*PROBLEM REQUIREMENTS:* Word for word, repeat the lines of the records from the first line up to and including the line that contains "SyntaxError: invalid syntax", passing over any pictures.

(Records from a data source)
-- Opening Marker --
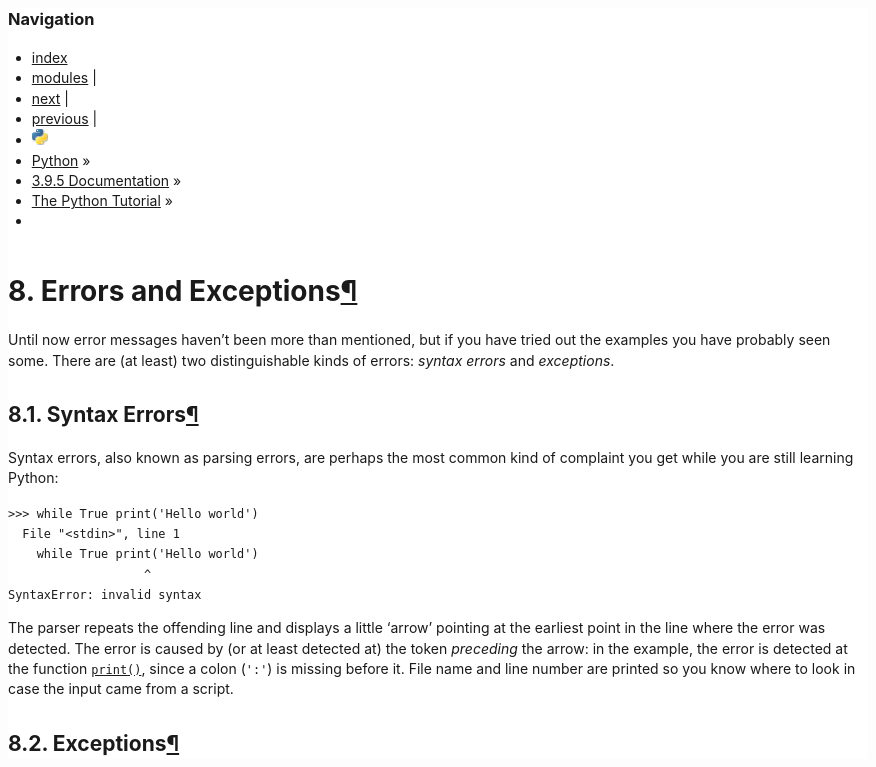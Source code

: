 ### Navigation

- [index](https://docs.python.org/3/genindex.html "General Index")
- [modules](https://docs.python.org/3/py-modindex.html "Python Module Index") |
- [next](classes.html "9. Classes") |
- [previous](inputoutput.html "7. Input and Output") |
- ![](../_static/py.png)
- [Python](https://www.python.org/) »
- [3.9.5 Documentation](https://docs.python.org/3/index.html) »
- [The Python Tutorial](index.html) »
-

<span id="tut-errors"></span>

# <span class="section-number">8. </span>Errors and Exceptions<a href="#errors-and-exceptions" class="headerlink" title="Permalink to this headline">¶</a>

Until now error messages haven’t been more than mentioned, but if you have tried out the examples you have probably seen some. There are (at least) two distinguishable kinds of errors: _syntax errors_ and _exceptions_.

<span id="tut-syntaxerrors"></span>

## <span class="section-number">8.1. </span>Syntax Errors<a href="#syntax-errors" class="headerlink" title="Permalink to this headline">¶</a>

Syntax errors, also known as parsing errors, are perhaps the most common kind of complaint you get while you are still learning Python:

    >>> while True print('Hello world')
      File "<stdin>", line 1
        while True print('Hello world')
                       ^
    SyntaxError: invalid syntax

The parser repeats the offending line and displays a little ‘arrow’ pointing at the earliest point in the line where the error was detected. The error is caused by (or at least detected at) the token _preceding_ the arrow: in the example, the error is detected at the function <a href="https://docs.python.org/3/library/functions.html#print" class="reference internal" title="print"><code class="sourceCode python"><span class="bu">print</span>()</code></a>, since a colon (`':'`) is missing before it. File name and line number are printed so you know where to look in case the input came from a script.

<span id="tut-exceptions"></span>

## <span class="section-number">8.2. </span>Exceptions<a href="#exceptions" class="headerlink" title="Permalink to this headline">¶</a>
-- Closing Marker --
*OUTPUT OF THE TASK:*
Source code

: ### Navigation

- [index](https://docs.python.org/3/genindex.html "General Index")
- [modules](https://docs.python.org/3/py-modindex.html "Python Module Index") |
- [next](classes.html "9. Classes") |
- [previous](inputoutput.html "7. Input and Output") |
- ![](../_static/py.png)
- [Python](https://www.python.org/) »
- [3.9.5 Documentation](https://docs.python.org/3/index.html) »
- [The Python Tutorial](index.html) »
-

<span id="tut-errors"></span>

# <span class="section-number">8. </span>Errors and Exceptions<a href="#errors-and-exceptions" class="headerlink" title="Permalink to this headline">¶</a>

Until now error messages haven’t been more than mentioned, but if you have tried out the examples you have probably seen some. There are (at least) two distinguishable kinds of errors: _syntax errors_ and _exceptions_.

<span id="tut-syntaxerrors"></span>

## <span class="section-number">8.1. </span>Syntax Errors<a href="#syntax-errors" class="headerlink" title="Permalink to this headline">¶</a>

Syntax errors, also known as parsing errors, are perhaps the most common kind of complaint you get while you are still learning Python:

    >>> while True print('Hello world')
      File "<stdin>", line 1
        while True print('Hello world')
                       ^
    SyntaxError: invalid syntax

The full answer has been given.